[Items listed in a dataset]
-- -- --

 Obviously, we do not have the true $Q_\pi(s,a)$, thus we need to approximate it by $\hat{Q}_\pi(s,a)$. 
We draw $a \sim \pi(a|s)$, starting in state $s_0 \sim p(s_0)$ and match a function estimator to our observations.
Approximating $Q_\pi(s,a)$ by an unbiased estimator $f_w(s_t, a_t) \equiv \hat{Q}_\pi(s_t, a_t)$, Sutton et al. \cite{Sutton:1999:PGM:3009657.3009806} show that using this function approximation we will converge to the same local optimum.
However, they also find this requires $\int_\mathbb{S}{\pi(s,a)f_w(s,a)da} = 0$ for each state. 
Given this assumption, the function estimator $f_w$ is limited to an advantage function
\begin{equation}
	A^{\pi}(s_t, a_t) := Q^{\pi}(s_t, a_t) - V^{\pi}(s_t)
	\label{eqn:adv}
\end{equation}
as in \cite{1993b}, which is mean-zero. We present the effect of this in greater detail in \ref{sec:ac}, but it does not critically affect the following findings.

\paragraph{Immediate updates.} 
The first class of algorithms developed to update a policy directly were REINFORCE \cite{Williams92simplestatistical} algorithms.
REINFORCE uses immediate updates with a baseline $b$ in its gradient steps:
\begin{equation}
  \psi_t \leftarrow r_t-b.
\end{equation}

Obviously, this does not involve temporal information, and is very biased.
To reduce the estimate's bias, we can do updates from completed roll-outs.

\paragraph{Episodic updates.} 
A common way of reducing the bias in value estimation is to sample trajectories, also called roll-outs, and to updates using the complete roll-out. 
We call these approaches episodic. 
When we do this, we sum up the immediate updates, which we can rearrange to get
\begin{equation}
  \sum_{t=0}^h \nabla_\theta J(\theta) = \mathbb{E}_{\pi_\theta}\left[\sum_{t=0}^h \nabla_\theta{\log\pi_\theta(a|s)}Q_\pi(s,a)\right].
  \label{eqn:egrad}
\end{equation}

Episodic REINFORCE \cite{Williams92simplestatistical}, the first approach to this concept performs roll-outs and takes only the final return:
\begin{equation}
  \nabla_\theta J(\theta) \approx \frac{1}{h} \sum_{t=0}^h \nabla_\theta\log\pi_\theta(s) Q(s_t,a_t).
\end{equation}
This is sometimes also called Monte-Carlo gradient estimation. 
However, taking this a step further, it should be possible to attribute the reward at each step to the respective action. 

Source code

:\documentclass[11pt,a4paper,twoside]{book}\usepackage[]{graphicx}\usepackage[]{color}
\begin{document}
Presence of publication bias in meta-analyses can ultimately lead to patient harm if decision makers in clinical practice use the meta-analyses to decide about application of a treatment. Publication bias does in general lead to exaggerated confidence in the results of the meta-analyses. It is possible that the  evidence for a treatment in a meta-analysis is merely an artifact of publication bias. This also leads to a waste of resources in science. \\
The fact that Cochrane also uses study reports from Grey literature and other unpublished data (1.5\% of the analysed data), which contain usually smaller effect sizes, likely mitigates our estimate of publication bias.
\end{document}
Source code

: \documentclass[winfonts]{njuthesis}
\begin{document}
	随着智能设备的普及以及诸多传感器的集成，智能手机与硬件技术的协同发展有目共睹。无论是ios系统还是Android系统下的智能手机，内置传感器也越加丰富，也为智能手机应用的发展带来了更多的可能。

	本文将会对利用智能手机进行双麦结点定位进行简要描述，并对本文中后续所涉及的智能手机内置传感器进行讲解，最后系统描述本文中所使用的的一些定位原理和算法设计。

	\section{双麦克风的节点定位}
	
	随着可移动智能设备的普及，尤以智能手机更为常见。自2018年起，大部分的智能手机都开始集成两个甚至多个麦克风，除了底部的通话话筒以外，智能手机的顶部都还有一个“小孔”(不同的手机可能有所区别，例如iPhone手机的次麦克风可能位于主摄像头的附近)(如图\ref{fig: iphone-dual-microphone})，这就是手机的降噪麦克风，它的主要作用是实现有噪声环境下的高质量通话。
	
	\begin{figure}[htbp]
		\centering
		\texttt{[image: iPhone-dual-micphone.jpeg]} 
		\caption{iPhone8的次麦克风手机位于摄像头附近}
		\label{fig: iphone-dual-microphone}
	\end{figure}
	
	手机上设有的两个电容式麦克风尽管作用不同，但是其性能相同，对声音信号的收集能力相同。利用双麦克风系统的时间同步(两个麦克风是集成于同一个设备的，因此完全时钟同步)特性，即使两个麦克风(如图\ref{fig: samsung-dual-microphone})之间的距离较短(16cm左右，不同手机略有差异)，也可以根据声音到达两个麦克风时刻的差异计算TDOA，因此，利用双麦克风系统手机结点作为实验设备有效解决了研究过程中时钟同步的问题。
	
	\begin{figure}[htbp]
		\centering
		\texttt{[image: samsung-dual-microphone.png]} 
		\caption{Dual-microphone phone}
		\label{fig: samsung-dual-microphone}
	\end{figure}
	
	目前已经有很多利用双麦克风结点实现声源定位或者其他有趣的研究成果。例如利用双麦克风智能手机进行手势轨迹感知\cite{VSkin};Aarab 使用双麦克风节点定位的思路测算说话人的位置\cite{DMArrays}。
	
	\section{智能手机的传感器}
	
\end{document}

-- -- --

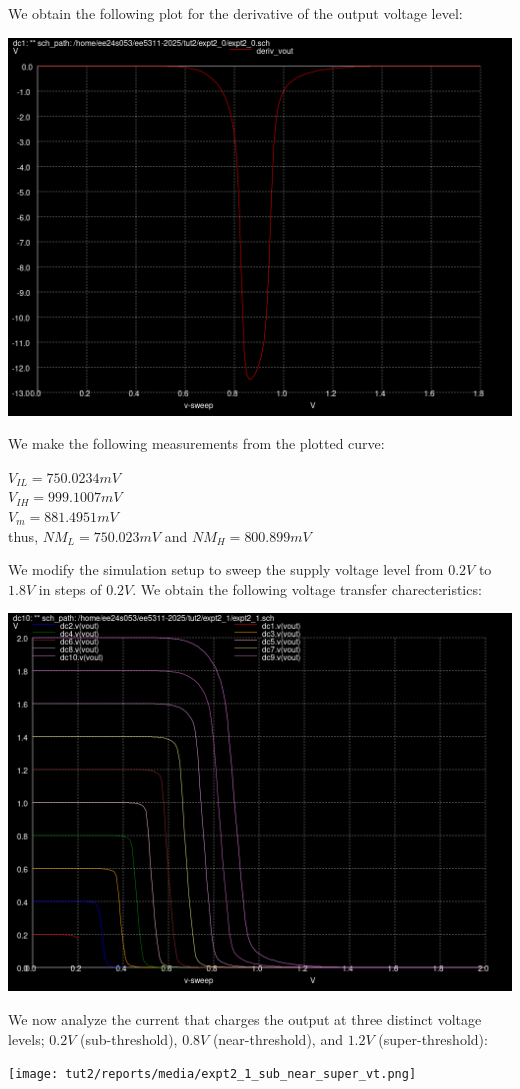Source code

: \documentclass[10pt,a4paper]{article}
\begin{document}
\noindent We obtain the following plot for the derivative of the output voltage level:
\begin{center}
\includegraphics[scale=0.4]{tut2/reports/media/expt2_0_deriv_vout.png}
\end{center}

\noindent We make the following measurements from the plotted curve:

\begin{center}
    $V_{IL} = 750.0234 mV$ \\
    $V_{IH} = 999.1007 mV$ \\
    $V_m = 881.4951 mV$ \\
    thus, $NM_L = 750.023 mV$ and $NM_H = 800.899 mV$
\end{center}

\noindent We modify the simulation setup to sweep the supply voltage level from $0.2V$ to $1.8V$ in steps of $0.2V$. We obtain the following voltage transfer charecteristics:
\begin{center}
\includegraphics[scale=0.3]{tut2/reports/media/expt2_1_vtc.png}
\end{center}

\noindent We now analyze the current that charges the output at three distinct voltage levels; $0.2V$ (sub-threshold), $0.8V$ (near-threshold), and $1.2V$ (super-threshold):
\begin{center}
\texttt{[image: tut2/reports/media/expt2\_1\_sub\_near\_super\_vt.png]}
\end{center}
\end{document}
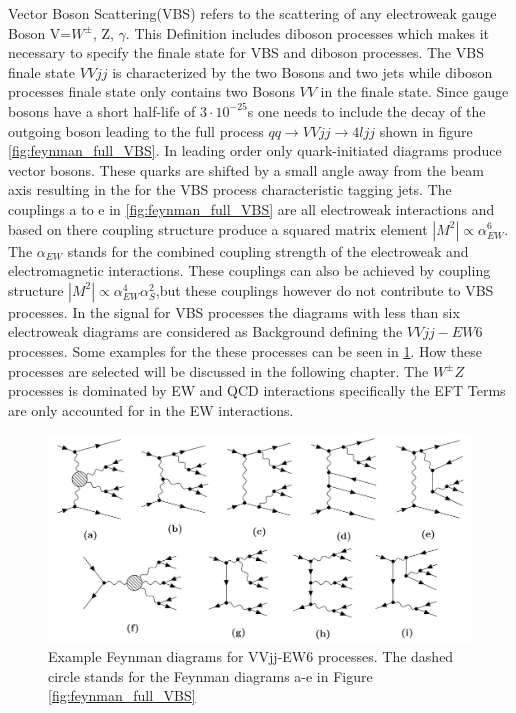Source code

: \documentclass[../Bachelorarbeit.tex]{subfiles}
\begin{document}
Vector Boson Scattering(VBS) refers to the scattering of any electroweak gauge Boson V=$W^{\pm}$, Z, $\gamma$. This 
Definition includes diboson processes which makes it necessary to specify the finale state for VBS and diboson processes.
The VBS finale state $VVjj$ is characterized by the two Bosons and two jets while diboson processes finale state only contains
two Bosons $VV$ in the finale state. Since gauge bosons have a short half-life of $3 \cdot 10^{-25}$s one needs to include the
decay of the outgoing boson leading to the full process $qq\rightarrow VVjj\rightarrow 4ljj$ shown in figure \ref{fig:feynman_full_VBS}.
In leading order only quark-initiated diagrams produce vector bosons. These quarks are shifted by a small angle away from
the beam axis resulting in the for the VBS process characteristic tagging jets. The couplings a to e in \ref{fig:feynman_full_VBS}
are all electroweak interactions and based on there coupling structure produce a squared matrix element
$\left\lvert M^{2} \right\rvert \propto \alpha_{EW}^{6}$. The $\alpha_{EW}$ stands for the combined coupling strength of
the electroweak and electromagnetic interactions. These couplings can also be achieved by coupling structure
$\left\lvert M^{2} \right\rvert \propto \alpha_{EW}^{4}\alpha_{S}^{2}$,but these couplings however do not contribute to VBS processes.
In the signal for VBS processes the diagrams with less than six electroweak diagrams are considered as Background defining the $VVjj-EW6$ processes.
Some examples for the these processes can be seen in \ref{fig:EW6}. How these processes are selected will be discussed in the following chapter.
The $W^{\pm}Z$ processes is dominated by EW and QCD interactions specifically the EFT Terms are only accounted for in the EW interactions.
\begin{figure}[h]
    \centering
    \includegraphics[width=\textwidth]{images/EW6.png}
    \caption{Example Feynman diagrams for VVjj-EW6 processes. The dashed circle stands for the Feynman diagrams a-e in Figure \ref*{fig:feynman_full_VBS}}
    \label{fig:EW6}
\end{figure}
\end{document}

-- -- --

— Aim of the task —
The answer is each line from the entries above in which the word "diagrams" occurs.

— Task solution —
In leading order only quark-initiated diagrams produce vector bosons. These quarks are shifted by a small angle away from
In the signal for VBS processes the diagrams with less than six electroweak diagrams are considered as Background defining the $VVjj-EW6$ processes.
    \caption{Example Feynman diagrams for VVjj-EW6 processes. The dashed circle stands for the Feynman diagrams a-e in Figure \ref*{fig:feynman_full_VBS}}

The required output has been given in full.